P.S. Pamiętaj, pustaki ocieniają ludzi po ich wyglądzie, prawdziwi ludzie oceniają Cię po osobowości. Jeśli ktoś Cię wyśmieje lub zacznie Ci dokuczać przez jakąś Twoją wadę w wyglądzie to czy jest sens się z taką osobą zadawać? Odpowiedz sobie sam. ;)

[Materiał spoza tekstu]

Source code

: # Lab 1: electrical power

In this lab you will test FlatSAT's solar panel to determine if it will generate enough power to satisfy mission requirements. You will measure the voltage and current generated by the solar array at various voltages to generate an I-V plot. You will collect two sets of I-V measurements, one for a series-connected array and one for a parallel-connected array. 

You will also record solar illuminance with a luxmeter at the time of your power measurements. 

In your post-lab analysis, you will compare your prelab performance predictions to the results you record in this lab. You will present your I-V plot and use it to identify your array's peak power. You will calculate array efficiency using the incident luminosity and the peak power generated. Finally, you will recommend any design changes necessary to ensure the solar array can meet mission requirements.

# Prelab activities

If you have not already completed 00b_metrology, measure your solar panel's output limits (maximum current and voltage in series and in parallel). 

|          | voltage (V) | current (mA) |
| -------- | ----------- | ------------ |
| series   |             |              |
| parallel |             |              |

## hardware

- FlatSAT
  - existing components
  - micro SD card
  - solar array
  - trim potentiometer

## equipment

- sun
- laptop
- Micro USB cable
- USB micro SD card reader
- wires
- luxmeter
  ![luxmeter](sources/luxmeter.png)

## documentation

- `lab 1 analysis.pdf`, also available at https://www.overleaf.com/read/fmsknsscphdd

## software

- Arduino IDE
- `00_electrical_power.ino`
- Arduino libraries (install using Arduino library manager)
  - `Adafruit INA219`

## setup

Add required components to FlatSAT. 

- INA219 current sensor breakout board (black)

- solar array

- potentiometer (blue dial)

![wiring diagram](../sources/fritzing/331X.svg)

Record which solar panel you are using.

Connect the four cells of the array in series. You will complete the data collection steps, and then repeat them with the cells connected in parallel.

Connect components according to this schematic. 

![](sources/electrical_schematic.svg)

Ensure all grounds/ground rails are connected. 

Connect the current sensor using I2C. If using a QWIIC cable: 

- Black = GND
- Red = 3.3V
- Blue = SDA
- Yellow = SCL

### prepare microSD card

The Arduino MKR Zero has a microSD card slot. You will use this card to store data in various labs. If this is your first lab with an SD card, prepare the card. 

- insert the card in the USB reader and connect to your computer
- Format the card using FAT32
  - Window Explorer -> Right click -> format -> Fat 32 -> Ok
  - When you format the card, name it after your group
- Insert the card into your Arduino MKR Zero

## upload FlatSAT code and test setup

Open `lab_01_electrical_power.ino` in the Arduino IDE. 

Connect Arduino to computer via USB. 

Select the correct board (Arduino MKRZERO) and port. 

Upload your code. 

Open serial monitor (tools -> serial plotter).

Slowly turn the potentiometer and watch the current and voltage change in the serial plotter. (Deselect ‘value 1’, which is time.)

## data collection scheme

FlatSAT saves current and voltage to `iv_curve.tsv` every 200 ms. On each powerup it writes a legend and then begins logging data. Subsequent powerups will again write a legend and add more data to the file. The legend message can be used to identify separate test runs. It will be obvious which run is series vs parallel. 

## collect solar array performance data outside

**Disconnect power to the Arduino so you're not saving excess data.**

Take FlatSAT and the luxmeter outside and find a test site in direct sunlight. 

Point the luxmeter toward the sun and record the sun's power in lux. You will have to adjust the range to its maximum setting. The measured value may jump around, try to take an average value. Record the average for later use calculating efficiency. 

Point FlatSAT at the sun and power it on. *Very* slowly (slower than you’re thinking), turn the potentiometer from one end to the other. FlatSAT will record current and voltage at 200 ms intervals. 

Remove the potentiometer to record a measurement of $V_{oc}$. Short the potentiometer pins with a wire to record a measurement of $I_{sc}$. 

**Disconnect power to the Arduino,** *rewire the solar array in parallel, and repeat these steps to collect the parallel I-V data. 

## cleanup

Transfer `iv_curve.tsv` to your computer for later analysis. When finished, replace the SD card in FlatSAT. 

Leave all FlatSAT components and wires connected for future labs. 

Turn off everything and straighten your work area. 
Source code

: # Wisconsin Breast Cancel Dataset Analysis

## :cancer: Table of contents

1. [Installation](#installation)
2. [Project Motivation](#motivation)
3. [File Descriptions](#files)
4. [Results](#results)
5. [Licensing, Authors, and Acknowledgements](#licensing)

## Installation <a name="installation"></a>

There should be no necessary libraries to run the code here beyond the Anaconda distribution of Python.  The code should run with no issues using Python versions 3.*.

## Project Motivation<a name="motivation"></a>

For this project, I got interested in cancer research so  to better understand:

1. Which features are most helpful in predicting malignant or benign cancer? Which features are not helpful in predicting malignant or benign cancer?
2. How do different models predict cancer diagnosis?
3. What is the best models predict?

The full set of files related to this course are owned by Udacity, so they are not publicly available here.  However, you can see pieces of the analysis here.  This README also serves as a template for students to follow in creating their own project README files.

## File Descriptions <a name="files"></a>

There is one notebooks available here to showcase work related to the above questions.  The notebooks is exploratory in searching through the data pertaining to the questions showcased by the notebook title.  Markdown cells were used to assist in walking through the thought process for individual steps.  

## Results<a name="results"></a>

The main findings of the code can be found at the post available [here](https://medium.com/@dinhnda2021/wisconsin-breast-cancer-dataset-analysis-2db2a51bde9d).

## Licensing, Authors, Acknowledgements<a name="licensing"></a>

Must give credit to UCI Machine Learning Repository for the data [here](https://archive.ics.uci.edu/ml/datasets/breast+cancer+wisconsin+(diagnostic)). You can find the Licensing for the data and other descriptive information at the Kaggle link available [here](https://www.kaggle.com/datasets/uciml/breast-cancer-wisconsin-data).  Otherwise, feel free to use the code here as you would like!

'Dopóki walczysz, jesteś zwycięzcą'
'Lepiej jest umrzeć stojąc, niż żyć na kolanach.'
'Puk puk, strach puka do drzwi, otwiera mu odwaga a tam nikogo nie ma.'
Jest dobrze, dobrze. Jest źle, też dobrze
'Odwaga to nie brak strachu, to działanie pomimo strachu'
Ty nie jesteś zaburzeniem, a zaburzenie nie jest Tobą
Odburzony
Konsultacja Skype
kikoss
Zarejestrowany Użytkownik
Posty: 7
Rejestracja: 9 czerwca 2013, o 18:10

13 czerwca 2013, o 15:04

Oczywiście,że zdaję sobie sprawę z tego,że większość wyolbrzymia swoje wady.Jeżeli chodzi o mnie to bardziej krytykuję siebie niż kogoś z otoczenia,np.u większości osób nie przeszkadza mi trądzik,twierdzę nawet,że niektórym dodaje to uroku,zaś jeżeli u siebie zobaczę zmiany potrądzikowe czuje ogromne obrzydzenie i mam wrażenie,że takowe obrzydzenie wzbudzam wśród ludzi.Często się porównuję do innych,i być może tu popełniam wielki błąd z tego względu,że zawsze ktoś się znajdzie lepszy ode mnie choćby nawet pod względem aparycji,kompletnie nie skupiam się na swoim charakterze na swoich zaletach których mam hmm kilka,wziąć pod uwagę talent aktorski tzw naśladowanie głosów znanych mi osób,malarstwo,granie na gitarze.Nie robię kompletnie nic w tym kierunku,aby się rozwijać,bo dysmorfofobia mnie hamuje.Zawsze,ale to zawsze myślę,że jestem na straconej pozycji.Udało mi się nawet przytyć po Ketrelu,otoczenie to widzi,ale ja niestety nie.Kolejną wizytę do psychiatry mam dopiero na sierpień,do tej pory mam stosować cały czas leki,które w pewnym stopniu mi pomogły.